Impact of HIV infection on α1-antitrypsin in the lung

Abstract

Emphysema is one of the most common lung diseases in HIV+individuals. The pathogenesis of HIV-associated emphysema remains unclear; however, radiographic distribution and earlier age of presentation of emphysema in the lungs of HIV+patients are similar to deficiency of α1-antitrypsin (A1AT), a key elastase inhibitor in the lung. Reduced levels of circulating A1AT in HIV+patients suggest a potential mechanism for emphysema development. In the present study we asked if A1AT levels and activity in the bronchoalveolar lavage fluid (BALF) differ in HIV+and HIV−patients with and without emphysema. A1AT levels were measured by ELISA in plasma and BALF from a cohort of 21 HIV+and 29 HIV−patients with or without emphysematous changes on chest CT scan. To analyze A1AT function, we measured elastase activity in the BALF and assessed oxidation and polymerization of A1AT by Western blotting. Total A1AT was increased in the BALF, but not in the plasma, of HIV+compared with HIV−patients, regardless of the presence or absence of emphysema.
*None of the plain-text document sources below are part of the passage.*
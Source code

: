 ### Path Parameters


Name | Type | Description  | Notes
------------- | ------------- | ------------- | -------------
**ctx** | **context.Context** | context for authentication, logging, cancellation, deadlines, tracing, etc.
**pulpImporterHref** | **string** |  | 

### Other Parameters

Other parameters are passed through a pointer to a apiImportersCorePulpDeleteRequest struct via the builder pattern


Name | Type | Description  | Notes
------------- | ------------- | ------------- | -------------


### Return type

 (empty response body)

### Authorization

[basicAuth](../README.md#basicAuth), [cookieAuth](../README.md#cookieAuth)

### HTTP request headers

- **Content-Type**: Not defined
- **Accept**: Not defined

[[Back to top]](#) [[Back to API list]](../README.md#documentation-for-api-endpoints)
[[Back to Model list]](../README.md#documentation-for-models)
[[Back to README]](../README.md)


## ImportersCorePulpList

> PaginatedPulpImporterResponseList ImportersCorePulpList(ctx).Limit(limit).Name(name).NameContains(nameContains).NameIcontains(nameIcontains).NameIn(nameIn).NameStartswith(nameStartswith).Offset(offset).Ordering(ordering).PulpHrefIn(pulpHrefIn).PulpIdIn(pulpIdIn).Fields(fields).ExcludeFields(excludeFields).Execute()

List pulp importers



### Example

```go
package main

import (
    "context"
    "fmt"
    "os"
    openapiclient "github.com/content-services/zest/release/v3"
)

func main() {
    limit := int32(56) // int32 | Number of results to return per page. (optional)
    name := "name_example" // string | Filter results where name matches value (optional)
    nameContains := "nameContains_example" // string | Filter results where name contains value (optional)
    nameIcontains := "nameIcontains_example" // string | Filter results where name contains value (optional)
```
However, antielastase activity was decreased in BALF from HIV+patients, suggesting impaired A1AT function. Higher levels of the oxidized form of A1AT were detected in BALF from HIV+than HIV−patients, which may account for the decreased antielastase activity. These findings suggest that, in the lungs of HIV+patients, posttranslational modifications of A1AT produce a “functional deficiency” of this critical elastase inhibitor, which may contribute to emphysema development.